United States v. Jones, 565 U.S. 400 (decided January 23, 2012): attaching a GPS device to suspected drug dealer’s vehicle (actually his wife’s) is a “search” of “effects” and therefore warrant needed
Ryburn v. Huff, 565 U.S. 469 (decided January 23, 2012): police entitled to qualified immunity for warrantless search when they went to house of student who had threatened to “shoot up” the school and when mother answered door and was asked if they had any guns she ran back inside
National Meat Ass’n v. Harris, 565 U.S. 452 (decided January 23, 2012): Federal Meat Inspection Act preempted California Penal Code as to slaughter and sale of “nonambulatory” animals (federal regulations allow sale of suitable parts after post-mortem inspection) (I am the son of a butcher and this nauseated even me)
Reynolds v. United States, 565 U.S. 432 (decided January 23, 2012): requirements of Sex Offender Registration and Notification Act do not apply to those convicted before the Act became law (July 27, 2006) unless (under the terms of the Act) the Attorney General so specifies (which he did on February 28, 2007); A.G. had been given discretion because of the plethora of pre-Act sex offenders to whom 50 different state registration laws applied
Unitherm Food Systems, Inc. v. Swift-Eckrich, Inc., 546 U.S. 394 (decided January 23, 2006): Fed. R. Civ.

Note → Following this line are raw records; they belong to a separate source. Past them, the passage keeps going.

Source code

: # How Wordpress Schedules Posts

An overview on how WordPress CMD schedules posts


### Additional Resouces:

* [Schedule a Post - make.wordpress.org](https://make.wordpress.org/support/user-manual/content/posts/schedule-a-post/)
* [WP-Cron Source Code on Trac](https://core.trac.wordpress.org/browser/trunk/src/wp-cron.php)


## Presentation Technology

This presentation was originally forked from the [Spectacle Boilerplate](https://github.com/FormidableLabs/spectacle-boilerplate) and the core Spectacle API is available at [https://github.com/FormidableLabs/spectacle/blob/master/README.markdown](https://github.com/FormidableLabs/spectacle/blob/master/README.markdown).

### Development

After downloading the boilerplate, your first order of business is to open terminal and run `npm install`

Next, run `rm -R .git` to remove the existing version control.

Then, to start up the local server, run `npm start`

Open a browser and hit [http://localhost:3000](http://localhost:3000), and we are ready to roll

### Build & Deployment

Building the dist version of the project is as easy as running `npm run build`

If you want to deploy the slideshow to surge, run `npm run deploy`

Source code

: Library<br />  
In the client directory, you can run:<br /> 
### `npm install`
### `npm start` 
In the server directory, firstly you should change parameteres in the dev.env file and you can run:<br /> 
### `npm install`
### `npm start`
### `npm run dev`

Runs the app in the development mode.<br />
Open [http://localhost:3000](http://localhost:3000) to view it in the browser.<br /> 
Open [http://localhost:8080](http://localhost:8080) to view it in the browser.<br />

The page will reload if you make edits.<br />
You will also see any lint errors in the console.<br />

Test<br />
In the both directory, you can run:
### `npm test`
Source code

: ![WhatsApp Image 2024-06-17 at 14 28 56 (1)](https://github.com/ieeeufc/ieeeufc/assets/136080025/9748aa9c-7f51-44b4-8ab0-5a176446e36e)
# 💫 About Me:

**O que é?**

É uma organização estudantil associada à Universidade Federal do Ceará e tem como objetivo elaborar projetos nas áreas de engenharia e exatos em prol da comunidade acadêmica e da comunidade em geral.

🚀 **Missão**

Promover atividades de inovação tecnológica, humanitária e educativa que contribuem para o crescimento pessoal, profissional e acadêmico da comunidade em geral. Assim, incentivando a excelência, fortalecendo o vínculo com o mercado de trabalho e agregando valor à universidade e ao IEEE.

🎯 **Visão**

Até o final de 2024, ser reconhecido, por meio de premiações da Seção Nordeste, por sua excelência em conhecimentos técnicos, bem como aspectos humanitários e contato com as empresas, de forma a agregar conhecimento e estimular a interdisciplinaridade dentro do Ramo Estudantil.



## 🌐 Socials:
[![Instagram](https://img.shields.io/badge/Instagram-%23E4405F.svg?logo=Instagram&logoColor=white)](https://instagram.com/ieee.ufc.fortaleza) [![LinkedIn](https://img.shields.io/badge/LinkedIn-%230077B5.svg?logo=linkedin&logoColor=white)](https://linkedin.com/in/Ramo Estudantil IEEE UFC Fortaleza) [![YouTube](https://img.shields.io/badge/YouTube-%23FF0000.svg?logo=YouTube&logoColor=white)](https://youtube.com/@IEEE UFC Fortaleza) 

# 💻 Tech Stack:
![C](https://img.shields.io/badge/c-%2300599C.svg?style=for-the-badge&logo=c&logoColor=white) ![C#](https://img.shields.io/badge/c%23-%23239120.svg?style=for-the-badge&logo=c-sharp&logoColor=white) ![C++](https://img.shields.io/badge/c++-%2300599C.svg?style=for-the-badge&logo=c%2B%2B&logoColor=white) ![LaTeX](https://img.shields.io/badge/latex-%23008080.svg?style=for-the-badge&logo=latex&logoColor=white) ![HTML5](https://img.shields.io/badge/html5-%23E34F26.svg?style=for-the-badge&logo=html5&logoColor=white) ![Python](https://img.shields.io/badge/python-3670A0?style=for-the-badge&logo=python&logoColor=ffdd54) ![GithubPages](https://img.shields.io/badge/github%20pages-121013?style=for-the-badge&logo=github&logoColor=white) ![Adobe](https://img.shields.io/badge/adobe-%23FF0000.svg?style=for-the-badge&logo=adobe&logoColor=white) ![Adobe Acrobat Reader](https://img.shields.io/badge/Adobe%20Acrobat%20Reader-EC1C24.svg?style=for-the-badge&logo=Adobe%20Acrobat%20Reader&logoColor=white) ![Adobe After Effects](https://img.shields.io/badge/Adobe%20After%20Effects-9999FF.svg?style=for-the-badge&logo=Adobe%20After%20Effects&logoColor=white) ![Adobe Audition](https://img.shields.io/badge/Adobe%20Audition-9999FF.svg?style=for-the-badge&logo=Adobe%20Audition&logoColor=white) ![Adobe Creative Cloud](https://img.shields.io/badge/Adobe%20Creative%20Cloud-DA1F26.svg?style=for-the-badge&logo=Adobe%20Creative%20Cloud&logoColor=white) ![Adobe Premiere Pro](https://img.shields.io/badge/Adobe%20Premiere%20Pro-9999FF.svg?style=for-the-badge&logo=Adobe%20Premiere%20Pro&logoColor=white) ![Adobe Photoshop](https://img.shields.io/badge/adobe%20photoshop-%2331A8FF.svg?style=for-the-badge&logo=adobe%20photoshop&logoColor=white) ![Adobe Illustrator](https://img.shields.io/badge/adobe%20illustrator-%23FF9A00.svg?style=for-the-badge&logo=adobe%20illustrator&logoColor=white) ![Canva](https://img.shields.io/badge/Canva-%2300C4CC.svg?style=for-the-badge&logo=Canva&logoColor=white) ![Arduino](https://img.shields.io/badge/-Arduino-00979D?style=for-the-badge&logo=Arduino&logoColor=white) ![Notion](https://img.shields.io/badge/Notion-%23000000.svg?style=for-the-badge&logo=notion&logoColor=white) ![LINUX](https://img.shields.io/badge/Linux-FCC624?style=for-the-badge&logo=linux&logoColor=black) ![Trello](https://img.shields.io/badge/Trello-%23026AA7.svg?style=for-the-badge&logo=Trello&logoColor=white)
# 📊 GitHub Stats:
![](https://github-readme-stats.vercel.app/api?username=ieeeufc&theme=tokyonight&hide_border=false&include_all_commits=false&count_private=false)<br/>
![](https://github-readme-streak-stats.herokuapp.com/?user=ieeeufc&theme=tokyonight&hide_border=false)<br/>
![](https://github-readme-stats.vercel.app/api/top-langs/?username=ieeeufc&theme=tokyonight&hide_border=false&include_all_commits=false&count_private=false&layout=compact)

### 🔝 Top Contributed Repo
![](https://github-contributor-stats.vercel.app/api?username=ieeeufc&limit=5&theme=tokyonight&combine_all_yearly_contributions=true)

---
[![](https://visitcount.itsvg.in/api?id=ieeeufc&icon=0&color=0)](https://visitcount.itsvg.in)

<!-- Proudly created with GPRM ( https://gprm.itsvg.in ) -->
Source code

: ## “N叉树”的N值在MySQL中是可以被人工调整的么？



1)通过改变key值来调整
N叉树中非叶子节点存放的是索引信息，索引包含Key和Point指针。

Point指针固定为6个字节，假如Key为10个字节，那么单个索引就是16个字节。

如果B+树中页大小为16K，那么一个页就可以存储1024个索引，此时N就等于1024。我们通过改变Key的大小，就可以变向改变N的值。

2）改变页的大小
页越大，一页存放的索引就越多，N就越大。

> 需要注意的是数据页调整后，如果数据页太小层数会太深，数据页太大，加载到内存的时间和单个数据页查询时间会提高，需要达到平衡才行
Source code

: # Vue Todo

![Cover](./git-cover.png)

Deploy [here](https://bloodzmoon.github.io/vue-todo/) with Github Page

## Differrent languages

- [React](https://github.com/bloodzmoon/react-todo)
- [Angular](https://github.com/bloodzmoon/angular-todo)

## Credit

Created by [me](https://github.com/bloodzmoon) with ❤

Pro. 50 ties not just the trial court’s hands but also the appellate court’s: if, after motion for directed verdict (50(a)) no motion is made postverdict for judgment NOV and new trial (50(b)), then appellate court can’t enter judgment NOV nor order a new trial (issue at trial was allegedly fraudulently obtained patent, and the Tenth Circuit, whose procedural law applied, had previously ruled that a 50(b) motion did not have to be made)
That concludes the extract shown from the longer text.